Our approach to the general problem of economic security must, therefore, be predicated upon the broadest possible base. The least common denominator of any program for economic security is the individual human being. He is at once the first and the ultimate element in life. It is of course impossible to attempt to treat economic security on an individual basis or even upon the basis of certain groups and divisions of our population. The problem, correctly appraised, encompasses employer, employee, management and capital, and specifically in relation to the particular problem of employment it must comprehend also the machine and its technological implications.

The severity of the depression may have tended in some instances to bring about an over-emphasis upon one or more of these related factors of employer, employee, management, capital and machinery. This situation requires a careful distinction between a long term program for economic security and the immediate exigencies of emergency requirements. The great vision of the founders of our nation has been crystallized in an objective which has sought to provide a framework and system within which human beings individually and in their social relationships could manifest their own initiative and work out their own destinies. The responsibility of American leadership has been and is that duty of maintaining such a system within which the maximum approximation of this ideal can be achieved.
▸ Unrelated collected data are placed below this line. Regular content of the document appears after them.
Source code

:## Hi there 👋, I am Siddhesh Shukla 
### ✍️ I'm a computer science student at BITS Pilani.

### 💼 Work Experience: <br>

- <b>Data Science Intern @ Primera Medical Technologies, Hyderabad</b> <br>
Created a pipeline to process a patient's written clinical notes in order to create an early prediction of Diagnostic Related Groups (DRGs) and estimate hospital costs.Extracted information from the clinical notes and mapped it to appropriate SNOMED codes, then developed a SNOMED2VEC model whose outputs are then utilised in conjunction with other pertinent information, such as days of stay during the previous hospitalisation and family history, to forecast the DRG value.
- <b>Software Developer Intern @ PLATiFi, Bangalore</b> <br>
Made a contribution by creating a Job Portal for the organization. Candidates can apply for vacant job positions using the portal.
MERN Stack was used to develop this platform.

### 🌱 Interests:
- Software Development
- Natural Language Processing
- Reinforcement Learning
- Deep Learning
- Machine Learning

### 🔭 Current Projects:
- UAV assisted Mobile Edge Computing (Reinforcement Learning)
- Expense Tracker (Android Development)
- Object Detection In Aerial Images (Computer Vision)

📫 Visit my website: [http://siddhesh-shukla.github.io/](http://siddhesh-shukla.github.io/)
The point of departure, therefore, that seems most logical is that of re-defining and re-orienting our thinking and action in conformity with the fundamental purposes and philosophy of democracy. A dominant characteristic of democracy is its capacity for changing and advancing with the times. Hence, even in the United States the application of democracy has undergone considerable change since its first great crystallization in the Declaration of Independence and the Constitution. The provision for constitutional amendments is in itself a specific administrative recognition of the necessity for changes in methods, laws, principles and philosophy.

Democracy can be defined more accurately in terms of principles rather than procedures. Varying conditions may require different methods to secure the same general result. It is the ultimate objective which is important. From this viewpoint we can define democracy as that state of society in which every safeguard is created to avoid preferential treatment for any group or class and every means is provided for maintaining social and economic opportunity along with an equity of legal rights and obligations.

Economic security, appraised in the light of this definition, must be given the broadest possible interpretation. It is in every sense the jewel in the setting of democracy. As such, economic security comprehends not only the provision of employment, a living wage and a future safeguarded against the complete loss of savings and sustenance for the individual but also the security of management, capital and the natural resources of our country. No one element, in our form of government and society, can have balance in economic security unless all elements have.

The agenda of the Committee for Economic Security, as outlined by the President of the United States in the Executive Order creating the Advisory Council to this Committee, appeals to all reflecting citizens and offers a real challenge to those who wish a part in properly balancing economic and social security.

I am grateful to be associated in these times with those men and women who are relating their thinking and their actions to plans for the welfare of all segments of society. It is characteristic that the comprehensive vision and courage to outline and pursue this study emanates from our great leader in the White House, Franklin D. Roosevelt. In executing the best of plans, however, it is fundamentally important that the men and women selected for these tasks shall be sympathetic with the purposes and be constructive in their services. The President and the country are therefore to be congratulated on this Committee to which he has assigned this important task of the study of economic and social security.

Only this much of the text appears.